Interview – Dr Ada Palmer on Myths of the Renaissance
My guest today is Dr Ada Palmer, Associate Professor of Early Modern European History at the University of Chicago and author Inventing the Renaissance: Myths of a Golden Age. I must say I haven’t enjoyed reading a book as much as this one in quite some time. Dr Palmer takes the traditional idea of the Renaissance – that it was a glorious rebirth of reason, artistic mastery and secular thinking after a centuries long dark age – and shows this is almost entirely nonsense. She then takes the reader on a remarkable tour of the people, places and periods we can associate with “the Renaissance” and shows – as usual – the real history is so much more complex, varied and interesting than the pop history cliches. It’s a highly engaging, chatty and personable read – she manages to make some very complex history rather fun.
So it was no surprise to find Ada Palmer is as much fun in person as she is on the page. We had a long discussion about the common misconceptions about the concept of “the Renaissance”, the myth of “the Dark Ages” and the misunderstanding of how secular and non-religious these people and periods were or were not. So I hope you enjoy my conversation with Dr Ada Palmer as much as I did.
7 thoughts on “Interview – Dr Ada Palmer on Myths of the Renaissance”
I have long imagined a paper I’ll probably never find time to make. It’s theme would be nostalgia in Italy for its past. I’d expect to begin with the powerful movement among ordinary people of which we find evidence as early (at least) as the tenth century. It wasn’t unified – some longed for the republican era – life before emperors – others for the imperial era . I’d look a whether this mightn’t be the seed of what we have come to describe in its later expression as the Guelf-Ghibelline division. In that perspective, Dante is picking up on a popular movement already centuries old, and I’d argue that it’s co-opted and emasculated to become a fashionable nostalgia among the social and literary elite – everyone was hunting Roman works, and Poggio cashed in on it, but was neither the first nor the most prolific book-‘finder’. But of course like most initial possibilities, the business of investigation might as easily evaporate as elaborate the initial possibility.

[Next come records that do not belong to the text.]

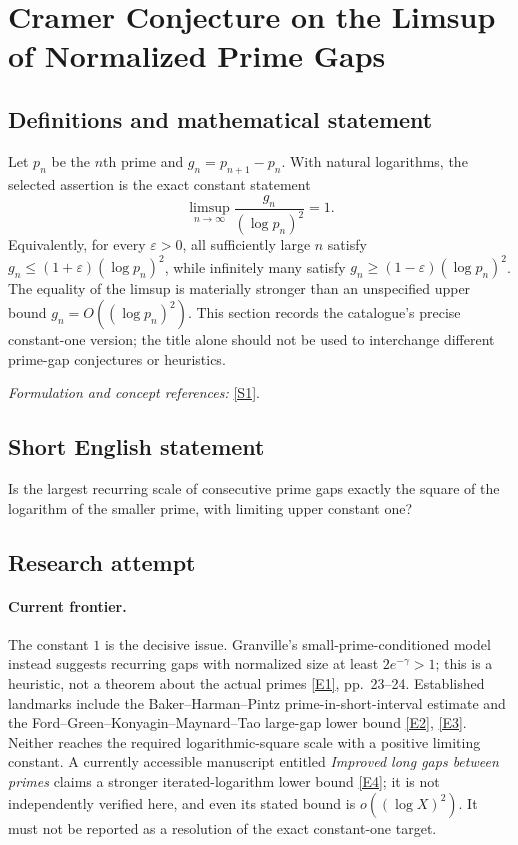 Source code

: \documentclass[11pt,a4paper]{article}
\newcommand{\eps}{\varepsilon}
\newcommand{\sref}[2]{\hyperlink{source:#1:#2}{[S#2]}}
\newcommand{\eref}[2]{\hyperlink{extra:#1:#2}{[E#2]}}
\newif\ifshowcatalogue
\newcommand{\cataloguescope}[1]{\ifshowcatalogue
 \paragraph{Exact scope in the supplied catalogue.}
 \begin{quote}\small #1\end{quote}\fi}
\numberwithin{equation}{section}
\begin{document}
\setcounter{section}{0}
\clearpage
\section*{\texorpdfstring{Cramer Conjecture on the Limsup of Normalized Prime Gaps}{Cramer Conjecture on the Limsup of Normalized Prime Gaps}}\label{30006761}
\subsection{Definitions and mathematical statement}
Let $p_n$ be the $n$th prime and $g_n=p_{n+1}-p_n$. With natural logarithms, the selected assertion is the exact constant statement
\[
 \limsup_{n\to\infty}\frac{g_n}{(\log p_n)^2}=1.
\]
Equivalently, for every $\eps>0$, all sufficiently large $n$ satisfy
$g_n\le(1+\eps)(\log p_n)^2$, while infinitely many satisfy
$g_n\ge(1-\eps)(\log p_n)^2$. The equality of the limsup is materially stronger than an unspecified upper bound $g_n=O((\log p_n)^2)$. This section records the catalogue's precise constant-one version; the title alone should not be used to interchange different prime-gap conjectures or heuristics.
\par\smallskip\textit{Formulation and concept references:} \sref{30006761}{1}.
\cataloguescope{Prove that lim sup\_\{n -> infinity\} (p\_\{n+1\} - p\_n) / (log p\_n)\textasciicircum{}2 = 1, where p\_n is the n-th prime.}
\subsection{Short English statement}
Is the largest recurring scale of consecutive prime gaps exactly the square of the logarithm of the smaller prime, with limiting upper constant one?
\subsection{Research attempt}

\paragraph{Current frontier.}
The constant $1$ is the decisive issue. Granville's small-prime-conditioned
model instead suggests recurring gaps with normalized size at least
$2e^{-\gamma}>1$; this is a heuristic, not a theorem about the actual
primes \eref{30006761}{1}, pp.~23--24. Established landmarks include the
Baker--Harman--Pintz prime-in-short-interval estimate and the
Ford--Green--Konyagin--Maynard--Tao large-gap lower bound
\eref{30006761}{2}, \eref{30006761}{3}. Neither reaches the required logarithmic-square
scale with a positive limiting constant. A currently accessible manuscript
entitled \emph{Improved long gaps between primes} claims a stronger
iterated-logarithm lower bound \eref{30006761}{4}; it is not independently
verified here, and even its stated bound is $o((\log X)^2)$. It must not be
reported as a resolution of the exact constant-one target.
\end{document}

Also – that image of the woman carrying a bag of gold etc. wasn’t imagination alone; it was an imaginative transfer of a recent phenomenon – the ‘Pax Mongolica’ from which Italian merchants had so much benefit though, like the Pax Romana, was the ‘peace’ created in the aftermath of unbridled slaughter.
It seems to be a widespread trope indicating a time of peace and order. In Ireland it was said that the reign of [insert high king here] was wonderful because a beautiful young woman wearing a large gold brooch once walked from one end of Ireland to the other, and was not robbed or molested in any way.

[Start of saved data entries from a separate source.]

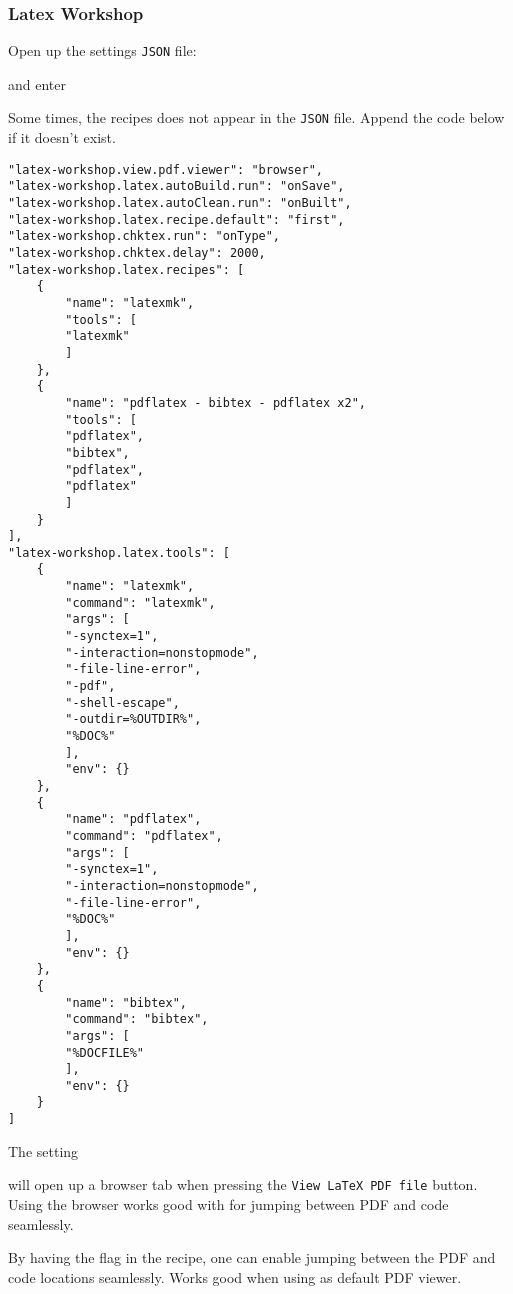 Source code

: \subsubsection{Latex Workshop}

Open up the settings \texttt{JSON} file:

 and enter


Some times, the recipes does not appear in the \texttt{JSON} file. Append the code below if it doesn't exist. 

\begin{verbatim}
"latex-workshop.view.pdf.viewer": "browser",
"latex-workshop.latex.autoBuild.run": "onSave",
"latex-workshop.latex.autoClean.run": "onBuilt",
"latex-workshop.latex.recipe.default": "first",
"latex-workshop.chktex.run": "onType",
"latex-workshop.chktex.delay": 2000,
"latex-workshop.latex.recipes": [
    {
        "name": "latexmk",
        "tools": [
        "latexmk"
        ]
    },
    {
        "name": "pdflatex - bibtex - pdflatex x2",
        "tools": [
        "pdflatex",
        "bibtex",
        "pdflatex",
        "pdflatex"
        ]
    }
],
"latex-workshop.latex.tools": [
    {
        "name": "latexmk",
        "command": "latexmk",
        "args": [
        "-synctex=1",
        "-interaction=nonstopmode",
        "-file-line-error",
        "-pdf",
        "-shell-escape",
        "-outdir=%OUTDIR%",
        "%DOC%"
        ],
        "env": {}
    },
    {
        "name": "pdflatex",
        "command": "pdflatex",
        "args": [
        "-synctex=1",
        "-interaction=nonstopmode",
        "-file-line-error",
        "%DOC%"
        ],
        "env": {}
    },
    {
        "name": "bibtex",
        "command": "bibtex",
        "args": [
        "%DOCFILE%"
        ],
        "env": {}
    }
]
\end{verbatim}


The setting


will open up a browser tab when pressing the \texttt{View LaTeX PDF file} button. Using the browser works good with  for jumping between PDF and code seamlessly.


By having the flag  in the recipe, one can enable jumping between the PDF and code locations seamlessly. Works good when using  as default PDF viewer.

This was excellent! Ada’s enthusiasm was matched by the breadth and depth of her knowledge. Being from the UK I would have liked some comments about the situation in Britain? Especially regarding the development of the scientific method? Keep up the good work. I really appreciate your site even though (shock horror) I am not an atheist!
Blast it!
Another book to buy.
Great interview and I would have loved to had Dr. Palmer as a lecturer.
Who is the Scipio something or other mentioned about 58 minutes who went to the stake for defending sola fide? I can’t make out the last name well enough to do a search that turns up anything and would like to know more about the geezer.
As you might already suspect, I personally don’t think that the scientific method was created in the early seventeenth century but apart from that a stimulating and challenging interview. The book is ordered!